### [YOUR GOAL]
Search the records for the string "construction", and show each line where it appears.

━━━ GIVEN RECORDS ━━━

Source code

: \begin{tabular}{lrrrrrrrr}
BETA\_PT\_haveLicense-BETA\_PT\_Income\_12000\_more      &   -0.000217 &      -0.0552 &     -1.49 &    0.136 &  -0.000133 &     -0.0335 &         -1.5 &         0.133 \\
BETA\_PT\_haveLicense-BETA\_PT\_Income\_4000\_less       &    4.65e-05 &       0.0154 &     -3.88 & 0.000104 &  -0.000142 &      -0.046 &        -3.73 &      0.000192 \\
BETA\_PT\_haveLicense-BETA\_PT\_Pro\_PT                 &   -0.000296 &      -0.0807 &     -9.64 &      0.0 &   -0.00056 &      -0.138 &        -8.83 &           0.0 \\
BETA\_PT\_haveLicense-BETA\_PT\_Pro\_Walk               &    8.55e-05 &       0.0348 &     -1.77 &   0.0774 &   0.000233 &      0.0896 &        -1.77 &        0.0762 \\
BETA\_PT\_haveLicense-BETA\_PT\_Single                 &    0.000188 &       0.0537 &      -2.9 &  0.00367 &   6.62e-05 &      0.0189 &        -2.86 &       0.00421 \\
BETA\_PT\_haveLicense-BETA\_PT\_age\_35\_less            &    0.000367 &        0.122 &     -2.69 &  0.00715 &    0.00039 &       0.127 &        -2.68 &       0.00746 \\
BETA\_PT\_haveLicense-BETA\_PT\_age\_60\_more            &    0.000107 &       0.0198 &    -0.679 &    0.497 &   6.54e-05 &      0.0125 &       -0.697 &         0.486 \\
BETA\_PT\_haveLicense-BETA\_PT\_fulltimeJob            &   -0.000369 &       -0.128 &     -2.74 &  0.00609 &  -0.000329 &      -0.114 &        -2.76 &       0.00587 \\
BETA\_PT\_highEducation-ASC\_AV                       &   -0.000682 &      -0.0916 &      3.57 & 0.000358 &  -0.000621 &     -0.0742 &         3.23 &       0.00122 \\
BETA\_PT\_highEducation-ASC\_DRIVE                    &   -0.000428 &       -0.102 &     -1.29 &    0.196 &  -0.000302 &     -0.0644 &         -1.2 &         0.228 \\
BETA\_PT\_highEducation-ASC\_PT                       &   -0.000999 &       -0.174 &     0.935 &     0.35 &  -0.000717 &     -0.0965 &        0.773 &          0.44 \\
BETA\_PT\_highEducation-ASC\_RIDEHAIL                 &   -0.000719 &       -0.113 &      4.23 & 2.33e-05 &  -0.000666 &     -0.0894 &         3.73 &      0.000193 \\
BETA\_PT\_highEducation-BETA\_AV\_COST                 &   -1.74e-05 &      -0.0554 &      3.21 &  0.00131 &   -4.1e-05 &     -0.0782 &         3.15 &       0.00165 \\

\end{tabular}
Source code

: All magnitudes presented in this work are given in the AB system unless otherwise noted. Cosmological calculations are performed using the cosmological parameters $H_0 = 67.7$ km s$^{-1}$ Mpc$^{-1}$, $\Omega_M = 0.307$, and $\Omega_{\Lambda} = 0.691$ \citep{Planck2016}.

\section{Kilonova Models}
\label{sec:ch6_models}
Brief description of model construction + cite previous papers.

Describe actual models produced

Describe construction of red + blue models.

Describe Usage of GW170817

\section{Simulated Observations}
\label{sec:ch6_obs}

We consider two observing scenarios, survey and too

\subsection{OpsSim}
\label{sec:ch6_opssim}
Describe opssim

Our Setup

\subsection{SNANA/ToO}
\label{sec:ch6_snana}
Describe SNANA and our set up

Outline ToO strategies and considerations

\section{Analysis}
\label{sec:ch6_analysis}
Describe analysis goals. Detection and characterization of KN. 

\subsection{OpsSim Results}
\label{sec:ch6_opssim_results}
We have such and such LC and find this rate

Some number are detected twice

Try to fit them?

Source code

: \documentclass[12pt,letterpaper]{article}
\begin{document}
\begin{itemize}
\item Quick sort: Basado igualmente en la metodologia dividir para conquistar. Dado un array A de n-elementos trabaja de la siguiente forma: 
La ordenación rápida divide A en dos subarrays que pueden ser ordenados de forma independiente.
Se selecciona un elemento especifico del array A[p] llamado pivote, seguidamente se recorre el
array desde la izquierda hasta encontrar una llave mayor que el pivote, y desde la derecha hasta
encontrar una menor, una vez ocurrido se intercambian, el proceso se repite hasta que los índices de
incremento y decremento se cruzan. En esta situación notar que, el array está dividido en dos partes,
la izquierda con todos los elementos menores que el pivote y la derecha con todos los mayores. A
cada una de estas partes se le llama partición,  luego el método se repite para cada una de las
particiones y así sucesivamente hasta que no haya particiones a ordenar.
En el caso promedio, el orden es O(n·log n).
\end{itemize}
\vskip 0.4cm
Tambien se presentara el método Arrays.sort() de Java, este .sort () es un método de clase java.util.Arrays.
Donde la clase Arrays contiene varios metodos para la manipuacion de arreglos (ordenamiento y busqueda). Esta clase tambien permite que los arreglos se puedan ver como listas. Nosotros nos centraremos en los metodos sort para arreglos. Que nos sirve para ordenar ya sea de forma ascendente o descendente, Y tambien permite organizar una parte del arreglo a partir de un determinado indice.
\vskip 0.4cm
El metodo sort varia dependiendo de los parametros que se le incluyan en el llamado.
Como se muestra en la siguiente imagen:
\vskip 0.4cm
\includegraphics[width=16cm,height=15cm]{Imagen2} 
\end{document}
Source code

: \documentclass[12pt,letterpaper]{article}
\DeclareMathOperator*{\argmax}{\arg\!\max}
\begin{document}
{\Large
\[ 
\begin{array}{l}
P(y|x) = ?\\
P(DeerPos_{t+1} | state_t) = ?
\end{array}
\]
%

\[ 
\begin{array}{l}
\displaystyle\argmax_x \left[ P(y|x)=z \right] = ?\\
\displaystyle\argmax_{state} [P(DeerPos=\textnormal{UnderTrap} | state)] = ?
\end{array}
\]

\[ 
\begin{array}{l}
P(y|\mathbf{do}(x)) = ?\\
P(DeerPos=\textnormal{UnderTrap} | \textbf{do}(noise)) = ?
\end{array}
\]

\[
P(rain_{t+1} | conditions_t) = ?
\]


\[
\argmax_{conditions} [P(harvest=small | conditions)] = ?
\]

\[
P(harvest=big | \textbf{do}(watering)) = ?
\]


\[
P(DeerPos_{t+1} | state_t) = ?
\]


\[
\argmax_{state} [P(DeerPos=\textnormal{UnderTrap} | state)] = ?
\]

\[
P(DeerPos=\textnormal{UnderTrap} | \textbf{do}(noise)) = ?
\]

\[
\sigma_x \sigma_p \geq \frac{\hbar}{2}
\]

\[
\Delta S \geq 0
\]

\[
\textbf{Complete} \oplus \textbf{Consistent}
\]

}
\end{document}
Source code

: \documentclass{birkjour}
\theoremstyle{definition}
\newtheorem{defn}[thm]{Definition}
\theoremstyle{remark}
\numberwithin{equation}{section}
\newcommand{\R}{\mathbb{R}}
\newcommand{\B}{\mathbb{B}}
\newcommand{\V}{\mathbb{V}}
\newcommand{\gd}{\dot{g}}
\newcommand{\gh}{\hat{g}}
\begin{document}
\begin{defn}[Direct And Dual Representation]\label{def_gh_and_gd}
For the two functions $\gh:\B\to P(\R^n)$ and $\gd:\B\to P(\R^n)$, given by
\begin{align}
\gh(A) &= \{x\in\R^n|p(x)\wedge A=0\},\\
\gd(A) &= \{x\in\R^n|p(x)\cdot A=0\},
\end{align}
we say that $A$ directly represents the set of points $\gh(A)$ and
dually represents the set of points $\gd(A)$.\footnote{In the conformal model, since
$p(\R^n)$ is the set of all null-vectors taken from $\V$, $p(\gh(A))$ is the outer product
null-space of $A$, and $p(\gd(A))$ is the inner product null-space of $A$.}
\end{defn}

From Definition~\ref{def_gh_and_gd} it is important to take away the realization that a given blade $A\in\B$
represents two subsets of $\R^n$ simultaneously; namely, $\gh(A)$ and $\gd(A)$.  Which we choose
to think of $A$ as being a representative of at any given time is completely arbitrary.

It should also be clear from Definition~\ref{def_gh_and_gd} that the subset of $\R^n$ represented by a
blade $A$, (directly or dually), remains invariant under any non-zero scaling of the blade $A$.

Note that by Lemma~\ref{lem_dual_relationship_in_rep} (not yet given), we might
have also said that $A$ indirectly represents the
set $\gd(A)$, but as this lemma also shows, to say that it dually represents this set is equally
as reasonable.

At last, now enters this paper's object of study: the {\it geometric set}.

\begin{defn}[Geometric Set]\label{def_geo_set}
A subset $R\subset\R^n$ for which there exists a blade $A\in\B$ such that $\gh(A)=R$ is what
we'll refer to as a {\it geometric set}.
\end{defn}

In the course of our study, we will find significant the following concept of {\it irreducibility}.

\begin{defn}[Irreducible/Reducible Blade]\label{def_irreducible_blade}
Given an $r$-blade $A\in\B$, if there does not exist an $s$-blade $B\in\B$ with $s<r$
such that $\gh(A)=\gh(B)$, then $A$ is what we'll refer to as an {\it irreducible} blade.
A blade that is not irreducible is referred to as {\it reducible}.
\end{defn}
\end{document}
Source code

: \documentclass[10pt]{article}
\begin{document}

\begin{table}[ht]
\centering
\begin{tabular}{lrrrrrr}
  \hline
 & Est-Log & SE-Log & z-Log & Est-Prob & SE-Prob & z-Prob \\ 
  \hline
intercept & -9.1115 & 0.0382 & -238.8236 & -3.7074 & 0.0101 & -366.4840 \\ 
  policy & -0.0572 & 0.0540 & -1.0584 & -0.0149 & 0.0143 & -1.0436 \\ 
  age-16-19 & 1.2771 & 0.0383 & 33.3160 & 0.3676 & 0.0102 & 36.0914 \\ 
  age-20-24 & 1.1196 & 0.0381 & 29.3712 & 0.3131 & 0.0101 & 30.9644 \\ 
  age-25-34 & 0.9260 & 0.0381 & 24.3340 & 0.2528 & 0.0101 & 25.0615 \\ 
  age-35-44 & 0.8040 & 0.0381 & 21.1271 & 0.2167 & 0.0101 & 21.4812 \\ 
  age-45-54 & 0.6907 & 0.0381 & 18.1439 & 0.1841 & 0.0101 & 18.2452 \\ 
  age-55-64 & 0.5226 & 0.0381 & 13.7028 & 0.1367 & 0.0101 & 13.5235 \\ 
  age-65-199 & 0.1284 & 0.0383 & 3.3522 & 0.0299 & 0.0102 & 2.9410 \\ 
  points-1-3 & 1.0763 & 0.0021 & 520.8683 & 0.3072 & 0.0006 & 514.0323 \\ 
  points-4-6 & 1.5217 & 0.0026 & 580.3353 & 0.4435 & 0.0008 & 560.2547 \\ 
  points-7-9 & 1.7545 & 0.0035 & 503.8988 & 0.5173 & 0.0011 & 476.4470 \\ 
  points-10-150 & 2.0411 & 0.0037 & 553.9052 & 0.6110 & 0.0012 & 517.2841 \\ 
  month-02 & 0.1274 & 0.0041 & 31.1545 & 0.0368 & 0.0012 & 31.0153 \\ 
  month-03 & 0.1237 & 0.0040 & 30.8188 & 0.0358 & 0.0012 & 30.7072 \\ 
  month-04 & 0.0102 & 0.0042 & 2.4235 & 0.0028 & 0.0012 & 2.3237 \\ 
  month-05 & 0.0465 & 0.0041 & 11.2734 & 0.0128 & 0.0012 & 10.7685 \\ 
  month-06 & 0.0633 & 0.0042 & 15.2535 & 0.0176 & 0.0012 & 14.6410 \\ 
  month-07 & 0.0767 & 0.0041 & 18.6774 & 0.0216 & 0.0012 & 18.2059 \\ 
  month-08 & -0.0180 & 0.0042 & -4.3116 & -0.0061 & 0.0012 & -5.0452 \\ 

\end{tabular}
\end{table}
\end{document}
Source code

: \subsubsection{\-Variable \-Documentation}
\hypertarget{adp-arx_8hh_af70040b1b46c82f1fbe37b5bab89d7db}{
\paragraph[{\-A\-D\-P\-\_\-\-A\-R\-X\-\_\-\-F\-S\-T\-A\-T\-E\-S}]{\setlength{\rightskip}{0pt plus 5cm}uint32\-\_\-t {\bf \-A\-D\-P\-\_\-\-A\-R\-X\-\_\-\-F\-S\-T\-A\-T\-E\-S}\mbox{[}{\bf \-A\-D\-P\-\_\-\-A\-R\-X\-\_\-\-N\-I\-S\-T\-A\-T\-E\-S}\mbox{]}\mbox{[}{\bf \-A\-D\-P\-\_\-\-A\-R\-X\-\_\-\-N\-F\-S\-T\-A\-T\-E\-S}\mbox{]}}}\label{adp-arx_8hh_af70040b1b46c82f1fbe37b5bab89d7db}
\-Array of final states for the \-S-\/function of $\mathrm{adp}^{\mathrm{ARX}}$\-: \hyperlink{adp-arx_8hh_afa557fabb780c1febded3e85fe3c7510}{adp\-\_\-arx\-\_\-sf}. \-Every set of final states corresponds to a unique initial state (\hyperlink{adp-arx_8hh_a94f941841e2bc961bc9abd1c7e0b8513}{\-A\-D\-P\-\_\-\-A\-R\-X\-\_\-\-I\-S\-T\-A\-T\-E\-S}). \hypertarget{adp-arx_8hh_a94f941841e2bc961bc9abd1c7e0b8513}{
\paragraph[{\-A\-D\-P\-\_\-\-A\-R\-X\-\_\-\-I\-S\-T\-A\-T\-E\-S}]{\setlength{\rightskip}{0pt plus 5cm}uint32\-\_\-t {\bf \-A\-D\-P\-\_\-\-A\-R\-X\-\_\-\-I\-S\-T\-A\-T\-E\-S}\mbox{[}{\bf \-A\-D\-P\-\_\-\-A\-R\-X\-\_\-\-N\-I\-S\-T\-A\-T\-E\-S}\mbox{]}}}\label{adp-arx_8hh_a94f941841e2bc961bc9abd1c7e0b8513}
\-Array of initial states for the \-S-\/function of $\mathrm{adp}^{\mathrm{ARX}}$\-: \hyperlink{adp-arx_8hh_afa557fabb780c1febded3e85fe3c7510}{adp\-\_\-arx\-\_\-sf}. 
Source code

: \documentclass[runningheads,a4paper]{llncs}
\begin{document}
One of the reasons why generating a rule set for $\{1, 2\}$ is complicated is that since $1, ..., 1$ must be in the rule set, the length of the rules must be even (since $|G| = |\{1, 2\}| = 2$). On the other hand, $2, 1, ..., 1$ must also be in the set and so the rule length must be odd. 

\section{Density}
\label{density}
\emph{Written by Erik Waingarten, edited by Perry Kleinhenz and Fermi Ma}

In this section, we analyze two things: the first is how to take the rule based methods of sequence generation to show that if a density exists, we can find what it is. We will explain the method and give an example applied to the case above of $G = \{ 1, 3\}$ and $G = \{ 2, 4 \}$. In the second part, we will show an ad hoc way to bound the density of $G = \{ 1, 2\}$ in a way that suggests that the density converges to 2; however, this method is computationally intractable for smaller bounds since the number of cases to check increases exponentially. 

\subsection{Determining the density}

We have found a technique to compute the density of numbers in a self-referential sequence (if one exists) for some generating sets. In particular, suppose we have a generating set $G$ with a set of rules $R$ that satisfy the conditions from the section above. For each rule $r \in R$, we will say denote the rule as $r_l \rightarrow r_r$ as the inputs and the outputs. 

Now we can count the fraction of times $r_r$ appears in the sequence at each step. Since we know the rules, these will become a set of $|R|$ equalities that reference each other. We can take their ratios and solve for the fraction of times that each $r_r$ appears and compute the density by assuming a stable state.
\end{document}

━━━

### [ANSWER BOX]
Brief description of model construction + cite previous papers.
Describe construction of red + blue models.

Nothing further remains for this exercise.